Other landmark defence events
Another milestone in the India-Saudi defence relationship was witnessed in August 2015, when, for the first time, the Kingdom allowed fighter aircraft of the Indian Air Force to land at its military bases in Taif.
The visit of Indian National Security Advisor Ajit Doval to Saudi Arabia in 2019 also led to strengthening of defence cooperation. In a historic first visit, General M M Naravane, chief of the Indian Army, arrived in Saudi Arabia in December 2020. During his visit, it was decided to conduct joint exercises by the Armies of the two nations.
Saudi armed forces have also regularly attended training programmes at Indian military institutions including the National Defence College, New Delhi; the College of Defence Management, Secunderabad and the Defence Services and Staff College, Wellington.
In another development, India and Saudi Arabia agreed to strengthen their cooperation in the area of defence production, with the signing of an MoU between Saudi General Authority of Military Industries and India’s Department of Defence Production.
Under Saudi Arabia’s ‘Vision 2030’ reform plans and the flagship ‘Made in India’ initiative of the Indian government, cooperation in the research, development and manufacture of weapon systems and equipment offers great potential.

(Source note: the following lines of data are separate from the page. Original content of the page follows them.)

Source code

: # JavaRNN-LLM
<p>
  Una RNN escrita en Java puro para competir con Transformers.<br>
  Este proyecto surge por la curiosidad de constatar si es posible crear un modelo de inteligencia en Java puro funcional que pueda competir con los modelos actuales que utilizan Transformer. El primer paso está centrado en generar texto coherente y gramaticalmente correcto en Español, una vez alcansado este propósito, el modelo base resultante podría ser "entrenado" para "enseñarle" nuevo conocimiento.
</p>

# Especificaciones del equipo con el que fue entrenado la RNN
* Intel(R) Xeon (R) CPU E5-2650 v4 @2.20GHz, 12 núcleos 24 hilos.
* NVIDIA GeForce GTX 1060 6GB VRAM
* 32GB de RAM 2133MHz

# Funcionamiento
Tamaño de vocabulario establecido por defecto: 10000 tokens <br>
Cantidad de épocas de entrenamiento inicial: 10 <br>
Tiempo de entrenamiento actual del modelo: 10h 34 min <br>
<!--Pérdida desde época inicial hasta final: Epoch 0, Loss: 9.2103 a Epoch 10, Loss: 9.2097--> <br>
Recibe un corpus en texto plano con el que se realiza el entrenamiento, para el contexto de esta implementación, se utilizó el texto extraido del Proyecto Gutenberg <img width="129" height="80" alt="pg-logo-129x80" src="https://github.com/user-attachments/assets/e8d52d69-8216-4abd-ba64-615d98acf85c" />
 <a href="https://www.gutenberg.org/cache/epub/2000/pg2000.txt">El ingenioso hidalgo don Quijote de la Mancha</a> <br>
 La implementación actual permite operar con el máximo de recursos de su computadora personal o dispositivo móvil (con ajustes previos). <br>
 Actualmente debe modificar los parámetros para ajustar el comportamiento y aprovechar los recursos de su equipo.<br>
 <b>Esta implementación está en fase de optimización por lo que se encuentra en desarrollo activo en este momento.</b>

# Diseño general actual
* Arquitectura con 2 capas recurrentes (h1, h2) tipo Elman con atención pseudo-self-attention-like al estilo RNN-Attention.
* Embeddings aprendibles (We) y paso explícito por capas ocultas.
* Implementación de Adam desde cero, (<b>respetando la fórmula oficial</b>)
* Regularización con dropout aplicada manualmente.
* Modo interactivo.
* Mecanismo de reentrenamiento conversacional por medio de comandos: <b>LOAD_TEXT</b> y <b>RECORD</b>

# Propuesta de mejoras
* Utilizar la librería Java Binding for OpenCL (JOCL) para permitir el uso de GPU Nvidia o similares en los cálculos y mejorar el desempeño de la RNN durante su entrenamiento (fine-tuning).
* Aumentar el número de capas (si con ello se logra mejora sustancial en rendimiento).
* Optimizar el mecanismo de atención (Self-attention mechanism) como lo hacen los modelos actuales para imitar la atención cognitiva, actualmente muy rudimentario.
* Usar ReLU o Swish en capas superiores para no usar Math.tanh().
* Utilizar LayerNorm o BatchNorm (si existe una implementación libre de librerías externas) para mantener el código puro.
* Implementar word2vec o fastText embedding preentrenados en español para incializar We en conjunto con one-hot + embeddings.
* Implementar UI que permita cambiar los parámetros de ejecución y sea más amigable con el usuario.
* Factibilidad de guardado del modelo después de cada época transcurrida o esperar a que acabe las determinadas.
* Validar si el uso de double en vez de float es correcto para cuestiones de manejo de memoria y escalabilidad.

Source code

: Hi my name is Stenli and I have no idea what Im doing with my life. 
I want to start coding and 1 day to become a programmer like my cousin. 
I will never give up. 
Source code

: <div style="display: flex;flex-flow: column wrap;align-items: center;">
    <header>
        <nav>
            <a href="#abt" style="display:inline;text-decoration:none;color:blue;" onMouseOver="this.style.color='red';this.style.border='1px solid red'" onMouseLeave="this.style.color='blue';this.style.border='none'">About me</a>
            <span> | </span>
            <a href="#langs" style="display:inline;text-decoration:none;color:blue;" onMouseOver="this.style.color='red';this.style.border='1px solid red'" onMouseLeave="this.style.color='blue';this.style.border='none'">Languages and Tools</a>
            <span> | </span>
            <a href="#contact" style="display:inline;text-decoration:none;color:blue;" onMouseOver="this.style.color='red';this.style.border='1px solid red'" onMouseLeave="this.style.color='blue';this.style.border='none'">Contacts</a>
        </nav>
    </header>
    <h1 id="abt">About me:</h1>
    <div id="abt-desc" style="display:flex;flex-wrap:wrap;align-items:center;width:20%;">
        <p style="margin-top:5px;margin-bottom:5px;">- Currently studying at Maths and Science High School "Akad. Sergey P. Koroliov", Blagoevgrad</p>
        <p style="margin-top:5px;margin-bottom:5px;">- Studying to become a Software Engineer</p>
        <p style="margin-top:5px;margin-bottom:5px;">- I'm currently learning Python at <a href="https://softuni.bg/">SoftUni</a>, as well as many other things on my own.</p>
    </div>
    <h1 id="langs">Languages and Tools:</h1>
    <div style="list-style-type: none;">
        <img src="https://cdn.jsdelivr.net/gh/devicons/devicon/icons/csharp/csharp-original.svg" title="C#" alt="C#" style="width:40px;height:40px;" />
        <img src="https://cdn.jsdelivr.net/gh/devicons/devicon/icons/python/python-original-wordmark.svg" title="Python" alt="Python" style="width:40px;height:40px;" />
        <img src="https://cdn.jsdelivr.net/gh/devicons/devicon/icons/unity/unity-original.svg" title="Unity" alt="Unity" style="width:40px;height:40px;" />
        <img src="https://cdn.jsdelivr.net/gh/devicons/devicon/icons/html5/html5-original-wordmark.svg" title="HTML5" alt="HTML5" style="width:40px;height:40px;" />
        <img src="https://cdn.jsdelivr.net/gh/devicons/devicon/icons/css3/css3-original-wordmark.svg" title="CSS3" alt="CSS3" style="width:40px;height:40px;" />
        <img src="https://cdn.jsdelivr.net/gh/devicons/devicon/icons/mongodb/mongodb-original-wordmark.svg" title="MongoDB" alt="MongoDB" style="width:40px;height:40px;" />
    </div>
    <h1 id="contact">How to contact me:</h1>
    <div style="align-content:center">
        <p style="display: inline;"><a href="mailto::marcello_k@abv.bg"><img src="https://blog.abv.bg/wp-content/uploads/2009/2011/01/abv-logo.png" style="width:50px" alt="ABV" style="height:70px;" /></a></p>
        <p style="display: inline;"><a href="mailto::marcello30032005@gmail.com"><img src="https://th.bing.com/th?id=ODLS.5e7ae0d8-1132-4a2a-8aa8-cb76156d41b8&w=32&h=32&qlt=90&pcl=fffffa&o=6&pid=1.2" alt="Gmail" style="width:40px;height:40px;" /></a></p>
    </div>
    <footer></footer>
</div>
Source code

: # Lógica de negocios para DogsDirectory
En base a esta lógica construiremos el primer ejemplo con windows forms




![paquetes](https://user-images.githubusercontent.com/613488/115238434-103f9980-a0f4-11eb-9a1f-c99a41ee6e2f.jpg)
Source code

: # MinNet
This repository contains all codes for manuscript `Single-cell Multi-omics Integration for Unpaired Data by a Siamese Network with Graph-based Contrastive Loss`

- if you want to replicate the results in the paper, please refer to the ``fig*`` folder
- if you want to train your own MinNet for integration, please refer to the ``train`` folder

Authorities in both nations have revealed that they would have particular interest in collaborating in the fields of shipbuilding, ammunition manufacturing, drone technology, cyber-security, space and emerging new technologies.
The General Authority of Military Industries of Saudi Arabia and the Department of Defence Production of India signed an agreement to achieve these targets on the sidelines of Prime Minister Modi’s official visit to Riyadh in 2019. The pact calls for increased collaboration in military acquisitions, joint research, forming joint ventures and technology transfers. Moreover, during the Indian Prime Minister’s visit, India and Saudi Arabia signed over a dozen deals in several key sectors including defence, civil aviation, oil and gas intended to take the bilateral relations to a higher level.
The depth of India-Saudi defence relations was highlighted during the Yemen evacuations in 2015. At the time of the crisis, the Saudi Ministry of Defence gave access to Indian aircraft and ships engaged in the evacuation of Indian nationals from the Yemeni capital, Sanaa, as well as from the ports of Aden and Al-Hodeida as part of ‘Operation Raahat.’
The international nature of terrorism has been a cause of concern to both India and Saudi Arabia. As a result, security cooperation and intelligence sharing are important components of the strategic partnership between the two countries. Defence experts have suggested that a possible engagement of India with the Riyadh-based Islamic Military Counter Terror Coalition could be beneficial to the region. In fact, India and Saudi Arabia are likely to sign an agreement in defence intelligence soon which would further expand the bilateral security cooperation.